[INFORMATION PROVIDED — start]

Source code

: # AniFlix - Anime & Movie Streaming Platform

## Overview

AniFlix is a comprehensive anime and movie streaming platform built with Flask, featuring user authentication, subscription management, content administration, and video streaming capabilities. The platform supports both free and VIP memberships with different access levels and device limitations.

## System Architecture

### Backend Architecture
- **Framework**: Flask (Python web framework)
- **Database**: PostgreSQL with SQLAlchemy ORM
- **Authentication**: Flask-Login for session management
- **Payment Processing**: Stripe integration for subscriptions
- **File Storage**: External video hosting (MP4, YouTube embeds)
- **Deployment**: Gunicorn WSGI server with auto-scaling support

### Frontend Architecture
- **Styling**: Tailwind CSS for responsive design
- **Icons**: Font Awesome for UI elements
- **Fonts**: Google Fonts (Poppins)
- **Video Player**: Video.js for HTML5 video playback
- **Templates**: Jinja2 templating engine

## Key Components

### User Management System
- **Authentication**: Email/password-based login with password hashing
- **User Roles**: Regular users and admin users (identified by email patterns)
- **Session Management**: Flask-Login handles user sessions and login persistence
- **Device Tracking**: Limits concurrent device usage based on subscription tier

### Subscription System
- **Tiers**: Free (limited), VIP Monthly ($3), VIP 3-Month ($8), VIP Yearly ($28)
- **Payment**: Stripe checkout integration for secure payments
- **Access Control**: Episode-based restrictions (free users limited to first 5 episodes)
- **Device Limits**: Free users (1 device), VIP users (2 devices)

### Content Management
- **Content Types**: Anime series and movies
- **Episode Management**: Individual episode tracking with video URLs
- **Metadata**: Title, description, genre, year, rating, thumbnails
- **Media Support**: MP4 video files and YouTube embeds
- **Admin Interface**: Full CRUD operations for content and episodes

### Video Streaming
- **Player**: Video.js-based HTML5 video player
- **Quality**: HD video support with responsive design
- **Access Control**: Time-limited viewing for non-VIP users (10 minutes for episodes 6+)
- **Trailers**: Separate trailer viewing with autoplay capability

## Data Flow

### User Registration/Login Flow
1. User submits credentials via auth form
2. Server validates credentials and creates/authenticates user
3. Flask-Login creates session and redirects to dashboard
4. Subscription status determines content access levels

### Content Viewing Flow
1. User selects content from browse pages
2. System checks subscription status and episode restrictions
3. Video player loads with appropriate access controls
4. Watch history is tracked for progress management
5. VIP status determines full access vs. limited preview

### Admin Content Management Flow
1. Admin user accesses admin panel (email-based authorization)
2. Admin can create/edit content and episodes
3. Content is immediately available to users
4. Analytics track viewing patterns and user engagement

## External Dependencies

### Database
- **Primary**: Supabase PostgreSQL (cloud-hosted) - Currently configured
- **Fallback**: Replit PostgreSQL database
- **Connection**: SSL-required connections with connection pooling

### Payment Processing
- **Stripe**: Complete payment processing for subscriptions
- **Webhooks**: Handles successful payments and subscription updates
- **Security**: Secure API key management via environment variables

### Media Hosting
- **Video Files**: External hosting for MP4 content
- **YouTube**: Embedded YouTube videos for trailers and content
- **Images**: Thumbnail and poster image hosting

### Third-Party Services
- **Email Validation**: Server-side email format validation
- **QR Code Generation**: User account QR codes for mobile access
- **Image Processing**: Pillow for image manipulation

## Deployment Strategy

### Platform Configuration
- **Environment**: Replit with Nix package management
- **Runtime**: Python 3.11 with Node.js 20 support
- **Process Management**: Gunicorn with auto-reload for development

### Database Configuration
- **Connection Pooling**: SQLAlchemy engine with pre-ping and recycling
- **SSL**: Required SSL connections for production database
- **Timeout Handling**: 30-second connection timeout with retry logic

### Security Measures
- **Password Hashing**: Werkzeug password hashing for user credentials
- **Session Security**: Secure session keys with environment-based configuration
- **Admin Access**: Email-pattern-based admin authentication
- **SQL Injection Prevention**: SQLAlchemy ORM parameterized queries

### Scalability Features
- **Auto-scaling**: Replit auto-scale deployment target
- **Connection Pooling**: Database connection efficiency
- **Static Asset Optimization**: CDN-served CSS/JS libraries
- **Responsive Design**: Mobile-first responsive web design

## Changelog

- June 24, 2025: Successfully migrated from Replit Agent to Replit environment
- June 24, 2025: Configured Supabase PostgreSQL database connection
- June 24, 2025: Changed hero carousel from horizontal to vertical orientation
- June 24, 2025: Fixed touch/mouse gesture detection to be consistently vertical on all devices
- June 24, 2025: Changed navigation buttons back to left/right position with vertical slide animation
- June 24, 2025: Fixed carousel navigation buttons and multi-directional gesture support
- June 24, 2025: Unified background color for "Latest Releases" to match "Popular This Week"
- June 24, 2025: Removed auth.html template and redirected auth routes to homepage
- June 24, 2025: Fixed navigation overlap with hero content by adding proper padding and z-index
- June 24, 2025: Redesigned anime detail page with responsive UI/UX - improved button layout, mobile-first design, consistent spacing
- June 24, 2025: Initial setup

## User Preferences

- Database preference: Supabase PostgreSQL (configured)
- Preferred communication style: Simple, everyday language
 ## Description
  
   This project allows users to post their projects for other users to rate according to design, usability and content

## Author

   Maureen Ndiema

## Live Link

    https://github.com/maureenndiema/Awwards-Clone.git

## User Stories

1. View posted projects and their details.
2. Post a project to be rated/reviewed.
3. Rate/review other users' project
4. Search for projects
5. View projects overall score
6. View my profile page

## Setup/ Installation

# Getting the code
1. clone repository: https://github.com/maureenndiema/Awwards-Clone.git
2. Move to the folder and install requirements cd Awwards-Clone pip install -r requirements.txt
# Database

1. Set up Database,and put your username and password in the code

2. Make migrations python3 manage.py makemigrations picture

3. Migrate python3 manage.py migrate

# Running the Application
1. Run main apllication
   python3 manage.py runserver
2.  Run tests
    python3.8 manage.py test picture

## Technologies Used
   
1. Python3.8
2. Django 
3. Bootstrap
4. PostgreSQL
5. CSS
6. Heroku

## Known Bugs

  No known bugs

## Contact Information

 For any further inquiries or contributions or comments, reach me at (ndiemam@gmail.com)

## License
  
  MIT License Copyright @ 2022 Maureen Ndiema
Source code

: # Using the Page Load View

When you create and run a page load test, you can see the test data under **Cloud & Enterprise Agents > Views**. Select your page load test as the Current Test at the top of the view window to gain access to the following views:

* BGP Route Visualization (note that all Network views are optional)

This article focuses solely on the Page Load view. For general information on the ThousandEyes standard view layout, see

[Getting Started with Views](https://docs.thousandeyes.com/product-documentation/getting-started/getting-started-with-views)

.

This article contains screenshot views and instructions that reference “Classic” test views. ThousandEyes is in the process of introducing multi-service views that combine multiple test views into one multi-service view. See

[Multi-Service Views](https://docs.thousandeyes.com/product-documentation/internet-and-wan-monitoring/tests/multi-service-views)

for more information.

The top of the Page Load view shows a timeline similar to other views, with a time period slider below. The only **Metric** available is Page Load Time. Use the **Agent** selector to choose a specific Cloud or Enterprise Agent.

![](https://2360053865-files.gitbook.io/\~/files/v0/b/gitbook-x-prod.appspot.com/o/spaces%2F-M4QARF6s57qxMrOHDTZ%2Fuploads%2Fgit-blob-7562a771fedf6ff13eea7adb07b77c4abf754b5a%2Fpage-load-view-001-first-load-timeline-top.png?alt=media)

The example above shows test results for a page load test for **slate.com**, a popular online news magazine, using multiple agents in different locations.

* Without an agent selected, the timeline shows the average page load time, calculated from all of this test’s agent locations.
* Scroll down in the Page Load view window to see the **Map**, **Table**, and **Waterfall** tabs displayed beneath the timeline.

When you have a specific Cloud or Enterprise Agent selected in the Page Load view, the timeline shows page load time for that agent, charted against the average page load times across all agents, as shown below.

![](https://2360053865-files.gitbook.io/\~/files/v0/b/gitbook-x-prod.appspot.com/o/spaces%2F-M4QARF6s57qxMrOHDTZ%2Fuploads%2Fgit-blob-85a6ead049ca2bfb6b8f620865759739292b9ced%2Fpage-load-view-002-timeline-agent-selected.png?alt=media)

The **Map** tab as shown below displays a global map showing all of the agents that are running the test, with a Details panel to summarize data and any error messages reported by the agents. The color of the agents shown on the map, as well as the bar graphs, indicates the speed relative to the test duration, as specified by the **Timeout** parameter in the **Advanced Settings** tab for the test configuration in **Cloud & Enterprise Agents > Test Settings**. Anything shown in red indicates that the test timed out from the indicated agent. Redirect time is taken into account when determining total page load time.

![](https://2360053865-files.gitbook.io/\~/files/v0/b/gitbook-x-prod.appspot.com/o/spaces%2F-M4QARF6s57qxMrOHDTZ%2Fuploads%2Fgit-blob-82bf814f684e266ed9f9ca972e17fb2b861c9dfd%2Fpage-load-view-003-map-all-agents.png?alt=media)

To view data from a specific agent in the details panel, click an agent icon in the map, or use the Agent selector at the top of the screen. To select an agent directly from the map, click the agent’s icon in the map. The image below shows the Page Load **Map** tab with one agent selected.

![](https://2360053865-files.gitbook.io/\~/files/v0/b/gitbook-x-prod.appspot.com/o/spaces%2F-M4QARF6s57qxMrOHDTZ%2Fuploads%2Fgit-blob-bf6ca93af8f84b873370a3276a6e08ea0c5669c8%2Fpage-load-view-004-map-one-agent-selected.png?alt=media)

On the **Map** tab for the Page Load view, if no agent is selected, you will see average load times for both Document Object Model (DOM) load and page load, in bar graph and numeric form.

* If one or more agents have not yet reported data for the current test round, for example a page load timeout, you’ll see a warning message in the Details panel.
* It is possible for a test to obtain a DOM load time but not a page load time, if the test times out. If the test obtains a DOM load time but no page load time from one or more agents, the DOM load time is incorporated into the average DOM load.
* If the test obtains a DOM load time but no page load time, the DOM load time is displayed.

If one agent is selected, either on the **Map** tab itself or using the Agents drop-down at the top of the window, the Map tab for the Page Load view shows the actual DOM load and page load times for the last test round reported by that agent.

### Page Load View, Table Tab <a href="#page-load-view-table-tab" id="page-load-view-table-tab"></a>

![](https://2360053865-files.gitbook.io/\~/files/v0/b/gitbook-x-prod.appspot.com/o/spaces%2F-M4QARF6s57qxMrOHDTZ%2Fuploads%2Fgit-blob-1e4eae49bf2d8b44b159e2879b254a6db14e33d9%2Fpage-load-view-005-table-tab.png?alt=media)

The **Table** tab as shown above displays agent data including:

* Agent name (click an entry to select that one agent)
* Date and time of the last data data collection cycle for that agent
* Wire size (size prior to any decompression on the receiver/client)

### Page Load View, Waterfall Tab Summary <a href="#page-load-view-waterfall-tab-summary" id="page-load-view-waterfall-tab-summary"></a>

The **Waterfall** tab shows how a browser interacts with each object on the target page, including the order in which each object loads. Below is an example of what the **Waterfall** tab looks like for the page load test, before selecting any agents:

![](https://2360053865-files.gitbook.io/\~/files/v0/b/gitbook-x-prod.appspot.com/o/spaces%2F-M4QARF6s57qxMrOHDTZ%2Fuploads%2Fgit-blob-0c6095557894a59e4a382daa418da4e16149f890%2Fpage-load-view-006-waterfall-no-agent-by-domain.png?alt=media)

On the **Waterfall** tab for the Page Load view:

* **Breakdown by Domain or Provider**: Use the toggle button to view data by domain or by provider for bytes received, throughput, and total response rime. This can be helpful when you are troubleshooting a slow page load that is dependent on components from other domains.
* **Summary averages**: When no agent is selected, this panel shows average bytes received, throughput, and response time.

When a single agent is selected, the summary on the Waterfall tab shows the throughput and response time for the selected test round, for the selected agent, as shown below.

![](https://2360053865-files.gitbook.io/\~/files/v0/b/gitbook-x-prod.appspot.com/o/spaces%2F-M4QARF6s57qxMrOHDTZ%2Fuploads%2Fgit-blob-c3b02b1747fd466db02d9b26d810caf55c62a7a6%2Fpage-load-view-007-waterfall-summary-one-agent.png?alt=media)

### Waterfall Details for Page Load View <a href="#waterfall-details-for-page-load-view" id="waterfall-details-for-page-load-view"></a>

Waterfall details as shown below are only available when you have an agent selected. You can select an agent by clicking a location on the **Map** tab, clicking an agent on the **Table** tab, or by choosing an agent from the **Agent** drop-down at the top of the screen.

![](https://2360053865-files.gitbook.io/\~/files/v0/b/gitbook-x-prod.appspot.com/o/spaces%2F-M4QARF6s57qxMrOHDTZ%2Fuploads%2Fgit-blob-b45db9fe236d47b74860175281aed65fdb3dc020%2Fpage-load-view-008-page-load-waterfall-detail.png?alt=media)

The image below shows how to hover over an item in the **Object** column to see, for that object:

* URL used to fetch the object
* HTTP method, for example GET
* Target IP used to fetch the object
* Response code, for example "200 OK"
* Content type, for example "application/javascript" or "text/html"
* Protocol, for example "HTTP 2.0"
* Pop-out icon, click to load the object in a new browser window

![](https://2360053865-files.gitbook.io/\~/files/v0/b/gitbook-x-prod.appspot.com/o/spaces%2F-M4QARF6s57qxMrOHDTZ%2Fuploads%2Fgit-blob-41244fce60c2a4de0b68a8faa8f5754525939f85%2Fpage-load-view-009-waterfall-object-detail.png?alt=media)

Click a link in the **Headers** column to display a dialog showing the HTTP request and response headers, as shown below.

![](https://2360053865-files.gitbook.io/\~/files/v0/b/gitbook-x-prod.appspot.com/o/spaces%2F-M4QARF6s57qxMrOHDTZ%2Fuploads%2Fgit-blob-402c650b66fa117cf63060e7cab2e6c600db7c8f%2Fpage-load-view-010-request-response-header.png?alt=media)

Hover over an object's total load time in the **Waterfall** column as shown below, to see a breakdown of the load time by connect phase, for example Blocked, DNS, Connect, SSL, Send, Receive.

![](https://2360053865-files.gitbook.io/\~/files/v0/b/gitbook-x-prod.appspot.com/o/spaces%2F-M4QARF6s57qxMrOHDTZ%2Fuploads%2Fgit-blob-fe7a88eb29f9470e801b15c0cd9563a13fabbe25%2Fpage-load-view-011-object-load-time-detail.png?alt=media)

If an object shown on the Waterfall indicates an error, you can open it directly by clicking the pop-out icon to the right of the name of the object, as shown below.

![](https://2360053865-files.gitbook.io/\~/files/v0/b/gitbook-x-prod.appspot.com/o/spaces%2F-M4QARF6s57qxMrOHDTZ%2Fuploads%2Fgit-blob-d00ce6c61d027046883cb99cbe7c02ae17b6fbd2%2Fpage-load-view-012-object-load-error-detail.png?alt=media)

[INFORMATION PROVIDED — finish]

TASK GOAL:
After locating the line with "- June 24, 2025: Fixed touch/mouse" above, return that line and every later line through the one with "- June 24, 2025: Changed navigation", word for word and with nothing else.

SOLUTION TO THIS PROBLEM:
- June 24, 2025: Fixed touch/mouse gesture detection to be consistently vertical on all devices
- June 24, 2025: Changed navigation buttons back to left/right position with vertical slide animation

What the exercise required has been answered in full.